**SOURCE RECORDS:**

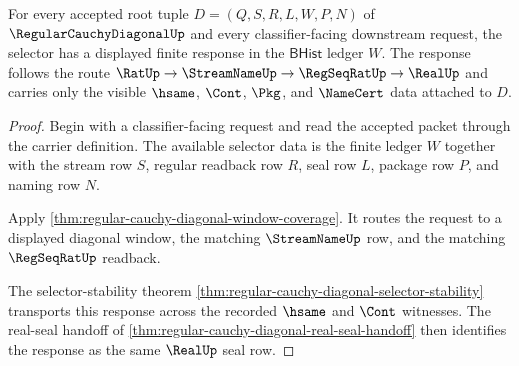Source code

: \begin{theorem}
\label{thm:regular-cauchy-diagonal-root-selector-totality}
For every accepted root tuple $D=(Q,S,R,L,W,P,N)$ of $\RegularCauchyDiagonalUp$ and every classifier-facing downstream request, the selector has a displayed finite response in the $\mathsf{BHist}$ ledger $W$. The response follows the route $\RatUp \to \StreamNameUp \to \RegSeqRatUp \to \RealUp$ and carries only the visible $\hsame$, $\Cont$, $\Pkg$, and $\NameCert$ data attached to $D$.
\end{theorem}
\begin{proof}
Begin with a classifier-facing request and read the accepted packet through the carrier definition. The available selector data is the finite ledger $W$ together with the stream row $S$, regular readback row $R$, seal row $L$, package row $P$, and naming row $N$.

Apply \autoref{thm:regular-cauchy-diagonal-window-coverage}. It routes the request to a displayed diagonal window, the matching $\StreamNameUp$ row, and the matching $\RegSeqRatUp$ readback.

The selector-stability theorem \autoref{thm:regular-cauchy-diagonal-selector-stability} transports this response across the recorded $\hsame$ and $\Cont$ witnesses. The real-seal handoff of \autoref{thm:regular-cauchy-diagonal-real-seal-handoff} then identifies the response as the same $\RealUp$ seal row.
\end{proof}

**EXERCISE BRIEF:**
Once the pictures are set aside, please reproduce the remaining material word for word.

**WRITTEN ANSWER:**
Source code

: \begin{theorem}
\label{thm:regular-cauchy-diagonal-root-selector-totality}
For every accepted root tuple $D=(Q,S,R,L,W,P,N)$ of $\RegularCauchyDiagonalUp$ and every classifier-facing downstream request, the selector has a displayed finite response in the $\mathsf{BHist}$ ledger $W$. The response follows the route $\RatUp \to \StreamNameUp \to \RegSeqRatUp \to \RealUp$ and carries only the visible $\hsame$, $\Cont$, $\Pkg$, and $\NameCert$ data attached to $D$.
\end{theorem}
\begin{proof}
Begin with a classifier-facing request and read the accepted packet through the carrier definition. The available selector data is the finite ledger $W$ together with the stream row $S$, regular readback row $R$, seal row $L$, package row $P$, and naming row $N$.

Apply \autoref{thm:regular-cauchy-diagonal-window-coverage}. It routes the request to a displayed diagonal window, the matching $\StreamNameUp$ row, and the matching $\RegSeqRatUp$ readback.

The selector-stability theorem \autoref{thm:regular-cauchy-diagonal-selector-stability} transports this response across the recorded $\hsame$ and $\Cont$ witnesses. The real-seal handoff of \autoref{thm:regular-cauchy-diagonal-real-seal-handoff} then identifies the response as the same $\RealUp$ seal row.
\end{proof}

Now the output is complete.